In 1997, Disney, impressed with his talent for color, offered Liang a position creating background animation for films such as The Little Mermaid. So the artist packed his bags and moved to Los Angeles. A few years later, his rising animation career led him to Nickelodeon for what turned into a five-year stint with the SpongeBob show.
Today, Liang is living out the fantasy of his youth. He travels regularly up and down the California coast with his sketchbook and camera, searching for subject matter from Dana Point to Monterey Bay. He often begins a painting on location to capture the fleeting light and color, but typically 70 percent of the work is finished in his studio.
Although Liang has painted a variety of subject matter, he is most passionate about capturing scenes involving the Pacific Ocean. “I love the smell, the color, and the sounds of the waves—every single wave is a different shape,” Liang says. “I am so relaxed and happy the moment I see the ocean.”
When Liang isn’t painting, he rents a power boat and explores the coastline. He once tried to set up an easel and paint on board but says it was hopeless because he started to feel seasick. Boats frequently appear in Liang’s coastal renderings.
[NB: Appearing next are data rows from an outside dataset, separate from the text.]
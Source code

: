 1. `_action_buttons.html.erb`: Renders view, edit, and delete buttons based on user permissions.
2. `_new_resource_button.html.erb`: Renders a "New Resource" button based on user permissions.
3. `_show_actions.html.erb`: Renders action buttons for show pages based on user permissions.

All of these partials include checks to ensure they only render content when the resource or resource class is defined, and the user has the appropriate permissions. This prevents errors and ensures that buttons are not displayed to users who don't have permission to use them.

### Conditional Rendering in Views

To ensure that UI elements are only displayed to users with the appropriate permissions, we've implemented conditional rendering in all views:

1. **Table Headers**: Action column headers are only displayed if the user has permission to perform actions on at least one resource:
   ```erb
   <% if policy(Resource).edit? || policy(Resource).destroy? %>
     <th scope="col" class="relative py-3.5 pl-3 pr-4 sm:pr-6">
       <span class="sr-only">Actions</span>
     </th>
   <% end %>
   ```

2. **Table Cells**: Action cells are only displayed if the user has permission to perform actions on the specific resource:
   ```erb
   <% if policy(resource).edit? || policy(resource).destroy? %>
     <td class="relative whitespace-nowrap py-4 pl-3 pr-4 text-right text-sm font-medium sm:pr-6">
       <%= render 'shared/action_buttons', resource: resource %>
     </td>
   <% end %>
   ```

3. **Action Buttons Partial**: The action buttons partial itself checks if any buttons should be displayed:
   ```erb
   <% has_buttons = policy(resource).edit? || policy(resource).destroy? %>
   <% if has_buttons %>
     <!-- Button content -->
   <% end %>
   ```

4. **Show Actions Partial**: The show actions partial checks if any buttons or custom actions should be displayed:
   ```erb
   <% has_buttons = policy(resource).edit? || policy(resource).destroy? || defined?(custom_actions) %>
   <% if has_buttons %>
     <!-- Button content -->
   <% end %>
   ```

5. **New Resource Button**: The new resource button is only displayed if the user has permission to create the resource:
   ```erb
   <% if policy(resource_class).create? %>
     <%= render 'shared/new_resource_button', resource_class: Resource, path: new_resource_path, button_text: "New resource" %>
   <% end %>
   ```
He has been fascinated with the shape and movement of them since he was young, viewing everything from tall ships to sailboats as royalty of sorts. This accounts, in part, for his frequent portrayal of vessels in a regal fashion, with white billowing sails, expansive hulls, and towering masts.
Liang plans to fly back over the Pacific Ocean someday to visit his native China for the first time since he left—perhaps when his 5-year-old son, Lawson, is older, he muses. His son’s name, loosely translated, means “born in Los Angeles” in Chinese. At least Lawson probably won’t have to change his name like his father. When Liang arrived in San Francisco and applied for a social security card, his friends told him to choose an English name to replace his given name, Ge. They thought it would make life in America easier and proceeded to suggest names like Tony or William as suitable replacements. “I didn’t like those names,” Liang recalls. Finally, someone suggested Calvin. “I had no time to choose,” he says. “I finally said OK for Calvin, and I didn’t even know how to spell it.”
When Liang tells such stories about past struggles, he displays his trademark upbeat nature, shaking his head and grinning. He seems genuinely grateful for every iota of success. Although he has sold many paintings, he still reacts proudly when talking about his most recent sale of SAILBOATS IN NEWPORT beach. “It made me so happy,” he says. “I have wanted to do this my whole life. America has made me an artist.” o
Liang is represented by Tirage Art Gallery, Pasadena, CA; Greenhouse Gallery of Fine Art, San Antonio, TX; Trailside Galleries, Scottsdale, AZ, and Jackson, WY; Waterhouse Gallery, Santa Barbara, CA; and Win Henstock Gallery, Laguna Beach, CA.